Why Sales Professionals Should Step Into their Buyer’s Shoes

One of the core tenets of our philosophy is that sales reps need to become Trusted Advisors. While we have a lot of ways of helping teams and organizations attain that status, an oft-forgotten entry point (particularly by veteran sales reps who have become accustomed to methods that usually work for them) is to ask the following question:

If I were the buyer, would I consider my product/solution as an option,
and why/why not?

This single question certainly isn’t the only critical factor in becoming a Trusted Advisor, but it’s a useful way in, additionally carrying in its answers a host of other possible benefits, with far-reaching implications for the entire organization.

  1. It creates a sense of empathy crucial for relationship building and Trusted Advisor status.
    The English language is replete with sayings about the importance of developing empathy and understanding of other people (i.e. “You don’t know someone until you’ve walked a mile in their shoes”, “Put yourself in their place”, etc.). Asking this question has you imagining yourself as the buyer and results in a shifted perspective that switches your mindset from selling to analysis. From this vantage point, you can more easily understand how the prospect is feeling, where their potential objections and obstacles might lie, possible routes to take in the sales conversations, and so on. In this position, you’re much likely to avoid making an unintentional ethical error, and will genuinely have the buyer’s best interests at heart.
  2. Qualifying leads becomes considerably easier.
    Many sales and marketing teams have a set of metrics and factors they weigh in determining a lead’s score and grading. These are valuable, quantifiable measures for determining the viability and quality of a lead. But posing the question outlined above allows for a personal touch and reading of the buyer’s situation that data itself can’t replicate. It provides context to the statistics and sees opportunities or pitfalls that even the most advanced analytics can’t grasp (one of the reasons why the forthcoming AI-fueled sales world will still need human reps).
  3. It can uncover a stronger value proposition.
    A lot of organizations make the mistake of building their value proposition around the latest buzzwords and other fluff that both sounds generic and doesn’t truly hit where their greatest strengths and differentiators lie. Without knowing those distinguishing characteristics and being able to express them succinctly and clearly, the selling process becomes much more difficult.When you ask yourself the why portion of if you would consider your offering were you a buyer, you have the space and mindset to look hard at what the real value and benefit your product/service provides. This in turn makes crafting collateral and messaging and selling much easier – you know more than just the features and benefits – you know what the value add is.
  4. Conversely, potential weaknesses and areas for improvement can be revealed.
    On the flip side of strengths/value proposition, a deep dive into this question opens up the opportunity to realize what gaps are in your offering and possible spaces in which to improve your offering on a technical level – in other words, the why not. This is particularly true when, thinking as a buyer and whether or not you’d use yourself as an option, you’d also naturally think of the competition and what areas they surpass you in. And part of becoming a Trusted Advisor is an open willingness to discuss the competition honestly and frankly – without an agenda to improve your own standing by trashing them.
  5. The true target markets and positionings may come to light
    Another great opportunity made available in asking this question is the possible revelation as to what your target markets should be and where your positioning genuinely is.Example: You’re a sales rep for a feature-rich CRM with a corresponding price point. You ask yourself the question about two prospects and the answer comes back: “Well, if I was X company, I would definitely have us as an option because of these reasons. But if I was B company, I would reconsider because the solution just seems too complex and difficult to implement.” 

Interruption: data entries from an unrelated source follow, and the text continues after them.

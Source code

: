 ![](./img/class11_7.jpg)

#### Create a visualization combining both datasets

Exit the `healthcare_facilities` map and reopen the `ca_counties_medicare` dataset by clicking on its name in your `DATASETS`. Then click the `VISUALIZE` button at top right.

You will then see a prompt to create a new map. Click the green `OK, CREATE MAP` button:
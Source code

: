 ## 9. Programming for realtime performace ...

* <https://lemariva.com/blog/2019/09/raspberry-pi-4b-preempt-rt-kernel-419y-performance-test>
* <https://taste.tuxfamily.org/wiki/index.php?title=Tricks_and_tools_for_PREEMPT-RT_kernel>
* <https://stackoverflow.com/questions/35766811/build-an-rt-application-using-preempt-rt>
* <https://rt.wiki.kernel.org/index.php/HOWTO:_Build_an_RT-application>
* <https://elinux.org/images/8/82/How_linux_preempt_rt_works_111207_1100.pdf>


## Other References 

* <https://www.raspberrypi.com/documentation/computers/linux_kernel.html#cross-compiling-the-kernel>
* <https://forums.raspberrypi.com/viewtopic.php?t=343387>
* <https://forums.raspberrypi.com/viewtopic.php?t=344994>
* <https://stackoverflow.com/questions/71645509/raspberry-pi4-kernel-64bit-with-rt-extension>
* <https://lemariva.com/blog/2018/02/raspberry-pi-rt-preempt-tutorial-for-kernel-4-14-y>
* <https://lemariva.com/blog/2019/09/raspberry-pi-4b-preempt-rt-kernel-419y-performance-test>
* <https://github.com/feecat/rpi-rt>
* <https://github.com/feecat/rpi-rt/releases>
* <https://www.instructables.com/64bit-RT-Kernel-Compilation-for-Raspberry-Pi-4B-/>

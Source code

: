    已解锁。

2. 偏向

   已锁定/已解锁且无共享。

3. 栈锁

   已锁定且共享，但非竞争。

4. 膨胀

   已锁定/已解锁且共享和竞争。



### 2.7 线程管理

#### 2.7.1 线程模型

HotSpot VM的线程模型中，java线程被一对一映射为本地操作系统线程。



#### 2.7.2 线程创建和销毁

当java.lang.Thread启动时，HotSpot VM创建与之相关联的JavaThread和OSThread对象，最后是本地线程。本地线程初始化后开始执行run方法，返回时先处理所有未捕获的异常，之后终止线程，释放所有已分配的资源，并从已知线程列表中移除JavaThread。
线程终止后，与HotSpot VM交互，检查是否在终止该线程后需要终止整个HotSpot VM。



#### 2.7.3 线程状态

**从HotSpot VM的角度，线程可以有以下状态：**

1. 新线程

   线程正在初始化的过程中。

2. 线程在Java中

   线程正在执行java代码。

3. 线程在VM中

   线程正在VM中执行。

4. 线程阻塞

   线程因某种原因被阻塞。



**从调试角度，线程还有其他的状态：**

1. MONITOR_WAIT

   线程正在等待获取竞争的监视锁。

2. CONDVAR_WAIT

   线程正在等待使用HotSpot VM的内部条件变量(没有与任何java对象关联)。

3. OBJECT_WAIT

    Let’s say both companies are in the same vertical. On the face of it, they’d both be in your target market. But whereas X company has the resources and manpower to really take advantage of a capable solution like yours, B company is just a small, family-run operation that would be in over their heads trying to implement your solution into their daily operations. In short, you’d sell a solution that is simply not in the best interest of B company – with little to no chance of forging a long-term business relationship.

    Had you not asked this question, you might pursue both companies, but that would be a waste of time. Worse yet – the very possible scenario where you spend time trying to close both, but lose out on the prospect who fits you because you also have to devote time to the one that doesn’t.

One simple question, but one that generates multiple potential positive outcomes for improving your communications with prospects, strengthening your sales process, and fine-tuning your content and positioning. Best of all, asking the question and answering it is free.